== Records for this task ==
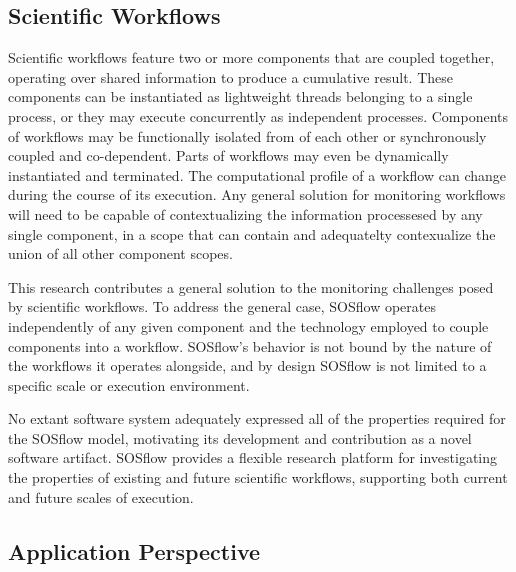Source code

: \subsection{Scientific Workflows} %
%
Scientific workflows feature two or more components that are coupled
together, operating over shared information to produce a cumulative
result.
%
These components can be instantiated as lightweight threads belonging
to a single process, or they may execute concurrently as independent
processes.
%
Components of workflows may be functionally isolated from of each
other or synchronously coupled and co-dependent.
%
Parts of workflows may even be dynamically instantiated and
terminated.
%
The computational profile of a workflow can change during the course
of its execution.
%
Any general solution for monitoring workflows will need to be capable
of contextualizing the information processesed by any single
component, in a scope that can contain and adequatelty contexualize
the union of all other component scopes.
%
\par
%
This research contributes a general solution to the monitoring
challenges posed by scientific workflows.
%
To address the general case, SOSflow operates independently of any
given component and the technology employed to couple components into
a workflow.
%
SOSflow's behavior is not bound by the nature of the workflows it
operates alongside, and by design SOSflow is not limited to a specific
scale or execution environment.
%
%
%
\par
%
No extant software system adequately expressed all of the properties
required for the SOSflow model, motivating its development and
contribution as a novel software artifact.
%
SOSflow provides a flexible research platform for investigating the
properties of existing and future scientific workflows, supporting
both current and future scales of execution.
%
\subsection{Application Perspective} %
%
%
===
→ Work to be completed: Make an exact copy of the records, pictures excluded.

→ Task answer:
Source code

: \subsection{Scientific Workflows} %
%
Scientific workflows feature two or more components that are coupled
together, operating over shared information to produce a cumulative
result.
%
These components can be instantiated as lightweight threads belonging
to a single process, or they may execute concurrently as independent
processes.
%
Components of workflows may be functionally isolated from of each
other or synchronously coupled and co-dependent.
%
Parts of workflows may even be dynamically instantiated and
terminated.
%
The computational profile of a workflow can change during the course
of its execution.
%
Any general solution for monitoring workflows will need to be capable
of contextualizing the information processesed by any single
component, in a scope that can contain and adequatelty contexualize
the union of all other component scopes.
%
\par
%
This research contributes a general solution to the monitoring
challenges posed by scientific workflows.
%
To address the general case, SOSflow operates independently of any
given component and the technology employed to couple components into
a workflow.
%
SOSflow's behavior is not bound by the nature of the workflows it
operates alongside, and by design SOSflow is not limited to a specific
scale or execution environment.
%
%
%
\par
%
No extant software system adequately expressed all of the properties
required for the SOSflow model, motivating its development and
contribution as a novel software artifact.
%
SOSflow provides a flexible research platform for investigating the
properties of existing and future scientific workflows, supporting
both current and future scales of execution.
%
\subsection{Application Perspective} %
%
%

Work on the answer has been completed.